É consensual que não existe neutralidade científica em nenhuma esfera do conhecimento, inclusive na interpretação bíblica. Isto, porém, não dá liberdade ao intérprete das Escrituras para usar qualquer método que lhe pareça conveniente ou que seja mais adequado para explicar a narrativa da criação segundo o consenso atual. O desafio é, portanto, utilizar o pressuposto correto para que a interpretação seja fiel ao texto.
Todo intérprete deve saber que Gênesis já é uma narrativa com pressupostos; já existe uma interpretação do texto no próprio texto, pois sua leitura apresenta entendimentos de uma visão de mundo estabelecida que expressa tanto a revelação recebida quanto a crença que o escritor tinha a respeito do assunto. Deste modo, é salutar aceitar o fato de que existe um propósito na narrativa de Gênesis. Mas qual é este propósito?
Não existe uma justificativa fácil, afinal, neste livro não é possível contar com um contexto para explicar o que o texto de Gênesis afirma de forma categórica sobre a criação. O que temos são os pressupostos cristãos de que Deus existe, que ele se revelou através de um texto escrito e que este formou o cânon, o qual é a fonte que temos para afirmar a doutrina da criação de forma categórica e absoluta. Isso, porém, deixou de ser suficiente à medida que o mundo foi sendo transformado pelas ideias que foram sendo incorporadas ao pensamento.
O propósito do livro de Gênesis, portanto, é dar respostas às grandes perguntas da humanidade, porquanto as grandes questões que intrigam o ser humano costumam ser respondidas pela visão de mundo que se tem, como por exemplo a questão da cosmogonia. A resposta para perguntas do tipo “como surgiu o cosmo?” e “de onde viemos?” são respondidas conforme a visão de mundo de cada povo e nação.

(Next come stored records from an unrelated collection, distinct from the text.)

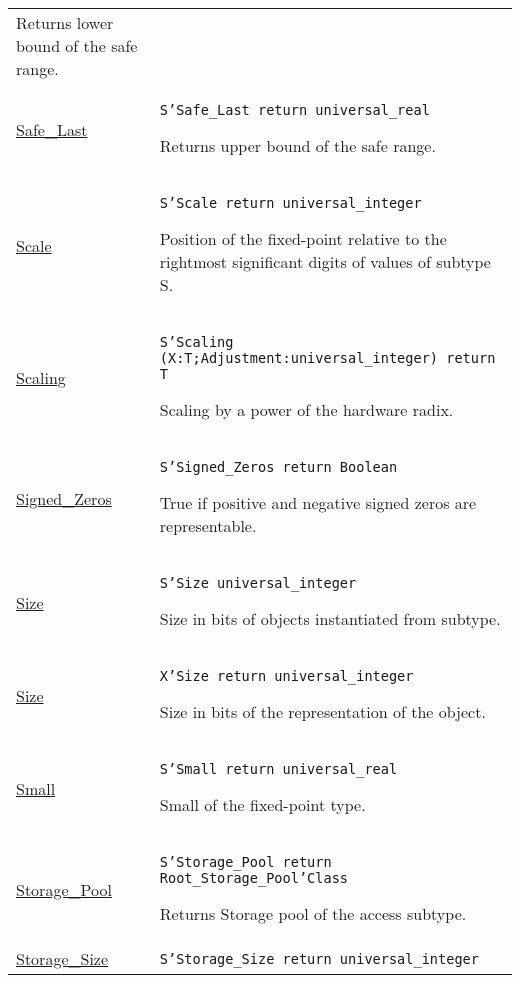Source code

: \documentclass[english]{article}
\begin{document}
\begin{scriptsize}
\begin{multicols*}{3}
\begin{tabular}{@{}p{2cm}p{6.5cm}}
   Returns lower bound of the safe range.\\

   \href{http://www.ada-auth.org/standards/22rm/html/RM-K-2.html}{Safe\_Last} & \texttt{S'Safe\_Last return universal\_real}

   Returns upper bound of the safe range.\\

   \href{http://www.ada-auth.org/standards/22rm/html/RM-K-2.html}{Scale} & \texttt{S'Scale return universal\_integer}

   Position of the fixed-point relative to the rightmost significant digits of values of subtype S.\\

   \href{http://www.ada-auth.org/standards/22rm/html/RM-K-2.html}{Scaling} & \texttt{S'Scaling (X:T;Adjustment:universal\_integer) return T}

   Scaling by a power of the hardware radix.\\

   \href{http://www.ada-auth.org/standards/22rm/html/RM-K-2.html}{Signed\_Zeros} & \texttt{S'Signed\_Zeros return Boolean}

   True if positive and negative signed zeros are representable.\\

   \href{http://www.ada-auth.org/standards/22rm/html/RM-K-2.html}{Size} & \texttt{S'Size  universal\_integer}

   Size in bits of objects instantiated from subtype.\\

   \href{http://www.ada-auth.org/standards/22rm/html/RM-K-2.html}{Size} & \texttt{X'Size return universal\_integer}

   Size in bits of the representation of the object.\\

   \href{http://www.ada-auth.org/standards/22rm/html/RM-K-2.html}{Small} & \texttt{S'Small return universal\_real}

   Small of the fixed-point type.\\

   \href{http://www.ada-auth.org/standards/22rm/html/RM-K-2.html}{Storage\_Pool} & \texttt{S'Storage\_Pool return Root\_Storage\_Pool'Class}

   Returns Storage pool of the access subtype.\\

   \href{http://www.ada-auth.org/standards/22rm/html/RM-K-2.html}{Storage\_Size} & \texttt{S'Storage\_Size return universal\_integer}


\end{tabular}
\end{multicols*}
\end{scriptsize}
\end{document}
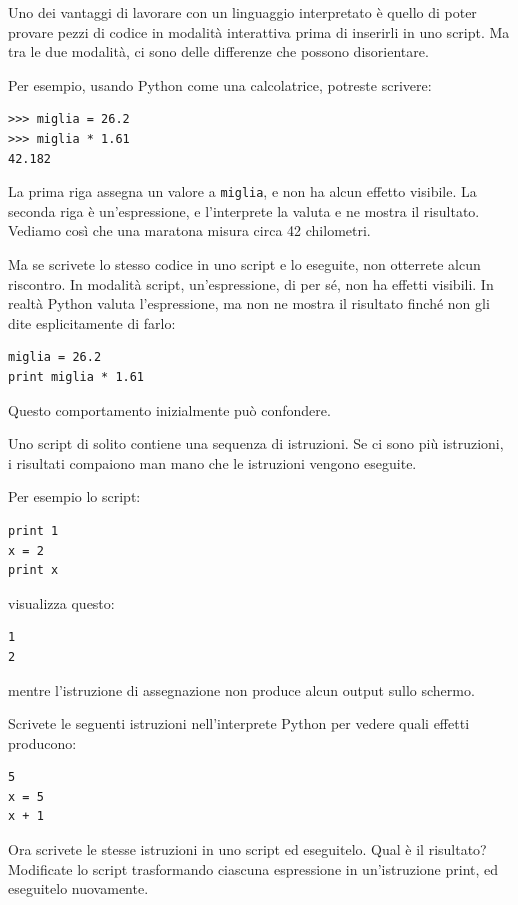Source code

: \documentclass[10pt]{book}
\begin{document}
Uno dei vantaggi di lavorare con un linguaggio interpretato è quello di poter provare pezzi di codice in modalità interattiva prima di inserirli in uno script. Ma tra le due modalità, ci sono delle differenze che possono disorientare.

Per esempio, usando Python come una calcolatrice, potreste scrivere:

\begin{verbatim}
>>> miglia = 26.2
>>> miglia * 1.61
42.182
\end{verbatim}

La prima riga assegna un valore a {\tt miglia}, e non ha alcun effetto visibile. La seconda riga è un'espressione, e l'interprete la valuta e ne mostra il risultato. Vediamo così che una maratona misura circa 42 chilometri.

Ma se scrivete lo stesso codice in uno script e lo eseguite, non otterrete alcun riscontro. In modalità script, un'espressione, di per sé, non ha effetti visibili. In realtà Python valuta l'espressione, ma non ne mostra il risultato finché non gli dite esplicitamente di farlo:

\begin{verbatim}
miglia = 26.2
print miglia * 1.61
\end{verbatim}

Questo comportamento inizialmente può confondere.

Uno script di solito contiene una sequenza di istruzioni. Se ci sono più istruzioni, i risultati compaiono man mano che le istruzioni vengono eseguite.

Per esempio lo script:

\begin{verbatim}
print 1
x = 2
print x
\end{verbatim}
%
visualizza questo:

\begin{verbatim}
1
2
\end{verbatim}
%
mentre l'istruzione di assegnazione non produce alcun output sullo schermo.

\vspace{0.2in}
\begin{exercise}

Scrivete le seguenti istruzioni nell'interprete Python per vedere quali effetti producono:

\begin{verbatim}
5
x = 5
x + 1
\end{verbatim}
%
Ora scrivete le stesse istruzioni in uno script ed eseguitelo. Qual è il risultato? Modificate lo script trasformando ciascuna espressione in un'istruzione print, ed eseguitelo nuovamente.
\end{exercise}
\end{document}
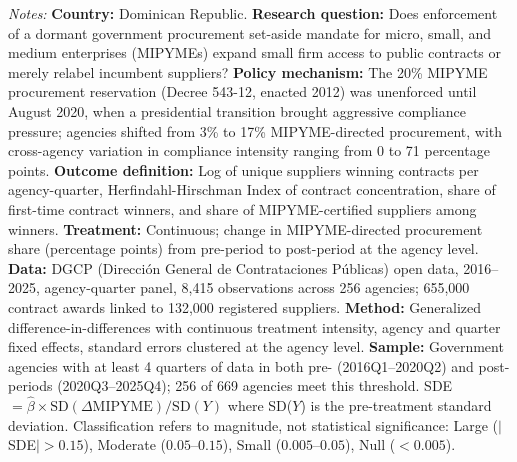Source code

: \begin{table}[t]
\begin{tablenotes}
\item \textit{Notes:} \textbf{Country:} Dominican Republic. \textbf{Research question:} Does enforcement of a dormant government procurement set-aside mandate for micro, small, and medium enterprises (MIPYMEs) expand small firm access to public contracts or merely relabel incumbent suppliers? \textbf{Policy mechanism:} The 20\% MIPYME procurement reservation (Decree 543-12, enacted 2012) was unenforced until August 2020, when a presidential transition brought aggressive compliance pressure; agencies shifted from 3\% to 17\% MIPYME-directed procurement, with cross-agency variation in compliance intensity ranging from 0 to 71 percentage points. \textbf{Outcome definition:} Log of unique suppliers winning contracts per agency-quarter, Herfindahl-Hirschman Index of contract concentration, share of first-time contract winners, and share of MIPYME-certified suppliers among winners. \textbf{Treatment:} Continuous; change in MIPYME-directed procurement share (percentage points) from pre-period to post-period at the agency level. \textbf{Data:} DGCP (Direcci\'on General de Contrataciones P\'ublicas) open data, 2016--2025, agency-quarter panel, 8,415 observations across 256 agencies; 655,000 contract awards linked to 132,000 registered suppliers. \textbf{Method:} Generalized difference-in-differences with continuous treatment intensity, agency and quarter fixed effects, standard errors clustered at the agency level. \textbf{Sample:} Government agencies with at least 4 quarters of data in both pre- (2016Q1--2020Q2) and post-periods (2020Q3--2025Q4); 256 of 669 agencies meet this threshold. SDE $= \hat{\beta} \times \text{SD}(\Delta\text{MIPYME}) / \text{SD}(Y)$ where SD($Y$) is the pre-treatment standard deviation. Classification refers to magnitude, not statistical significance: Large ($|$SDE$| > 0.15$), Moderate ($0.05$--$0.15$), Small ($0.005$--$0.05$), Null ($< 0.005$).
\end{tablenotes}
\end{table}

A cosmogonia ocidental é tradicionalmente judaico-cristã, pois, apesar das opiniões discordantes, a verdade tácita é que ‘Deus criou o mundo’. Não há uma rejeição majoritária a esse pensamento, embora muitos não saibam explicar de forma um pouco mais elaborada como se deu esse processo. É, portanto, bem aí que o perigo está se estabelecendo, pois há uma mudança em curso que cada vez mais enfraquece o pensamento judaico-cristão a respeito da criação e torna a narrativa de Gênesis 1 e 2 um conto, uma fábula ou, no máximo, uma literatura poética.
Para se compreender essa mudança, é importante ter o entendimento a respeito da inevitável transformação que vem acontecendo ao longo dos séculos e que contradiz os pressupostos da criação os quais envolvem o elemento da fé, que tem sido ignorado cada vez mais (Hb 11.3). O texto de Gênesis 1 e 2 naturalmente exige uma cosmovisão cristã para que possa ser entendido adequadamente. No entanto, o que se percebe no meio da igreja é que cada vez mais se tem usado a cosmogonia grega no lugar da cosmogonia cristã, e isso é um equívoco perigoso pois afasta a interpretação bíblica do seu sentido original.

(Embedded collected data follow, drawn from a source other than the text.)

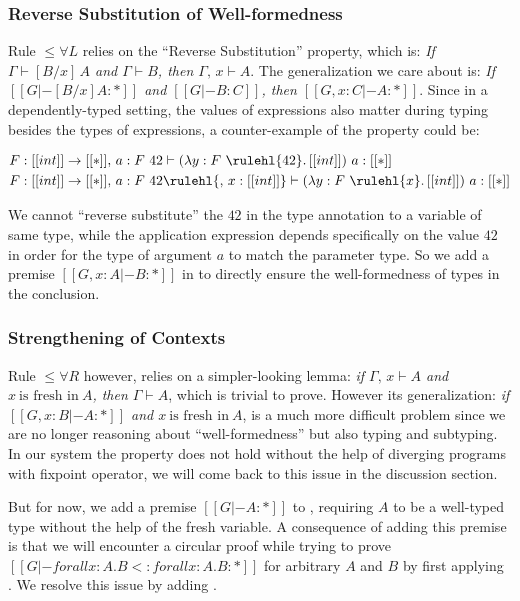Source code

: \subsubsection{Reverse Substitution of Well-formedness}

Rule $\le\forall L$ relies on the ``Reverse Substitution'' property, which is:
\emph{If $\Gamma \vdash [B / x] \, A$ and $\Gamma \vdash B$, then $\Gamma,\, x \vdash A$}.
The generalization we care about is:
\emph{If $[[G |- [B / x] A : *]]$ and $[[G |- B : C]]$, then $[[G , x : C |- A : *]]$}.
Since in a dependently-typed setting, the values of expressions also matter during typing
besides the types of expressions, a counter-example of the property could be:

\begin{align*}
& F : [[int]] \rightarrow [[*]],\, a : F~42 \vdash (\lambda y : F~\rulehl{42}.\, [[int]]) ~ a : [[*]] \\
& F : [[int]] \rightarrow [[*]],\, a : F~42\rulehl{,\, x : [[int]]} \vdash (\lambda y : F~\rulehl{x}.\, [[int]]) ~ a : [[*]]
\end{align*}

We cannot ``reverse substitute'' the $42$ in the type annotation to a variable
of same type, while the application expression depends specifically on the value
$42$ in order for the type of argument $a$ to match the parameter type.
So we add a premise $[[G , x : A |- B : *]]$ in  to directly
ensure the well-formedness of types in the conclusion.

\subsubsection{Strengthening of Contexts}

Rule $\le\forall R$ however, relies on a simpler-looking lemma:
\emph{if $\Gamma,\, x \vdash A$ and $x ~\text{is fresh in}~ A$, then $\Gamma \vdash A$}, which
is trivial to prove. However its generalization:
\emph{if $[[G, x : B |- A : *]]$ and $x ~\text{is fresh in}~ A$},
is a much more difficult problem since we are no longer reasoning about
``well-formedness'' but also typing and subtyping. In our system the property
does not hold without the help of diverging programs with fixpoint operator,
we will come back to this issue in the discussion section.

But for now, we add a premise $[[G |- A : *]]$ to ,
requiring $A$ to be a well-typed type without the help of the fresh variable.
A consequence of adding this premise is that we will encounter a circular proof
while trying to prove $[[G |- forall x : A. B <: forall x : A . B : *]]$ for
arbitrary $A$ and $B$ by first applying . We resolve this issue by
adding .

Originalmente, a forma de ver e pensar o mundo partiu de uma cosmogonia judaica: a Torá dava as diretrizes que os israelitas acreditavam para compreender o mundo de forma correta como se vê na narrativa de todo o AT. Porém, a helenização ocorrida posteriormente, principalmente com a ascenção de Alexandre o Grande, mudou completamente essa cosmovisão.
Por muito tempo, a interpretação do mundo se coadunava com aquilo que os dois primeiros capítulos de Gênesis ensinavam, mas a chegada de novos elementos na cultura, como, por exemplo, a tradução da Septuaginta provocou mudanças na forma de se interpretar o texto original, ampliando, deste modo, a opinião a respeito da criação. A mudança de interpretação provocada pela influência do mundo do NT, que era helenizado, trouxe mais elementos diferenciados, pois uma cultura concorrente passou a rivalizar com antigos padrões de interpretação e novas opiniões sobre a criação foram inseridas na forma de se ver e explicar o mundo. A cultura grega popularizou uma cosmogonia de tal forma que a Septuaginta, para ficar apenas no exemplo bíblico, passou a ser usual e comum em vez dos textos hebraicos originais.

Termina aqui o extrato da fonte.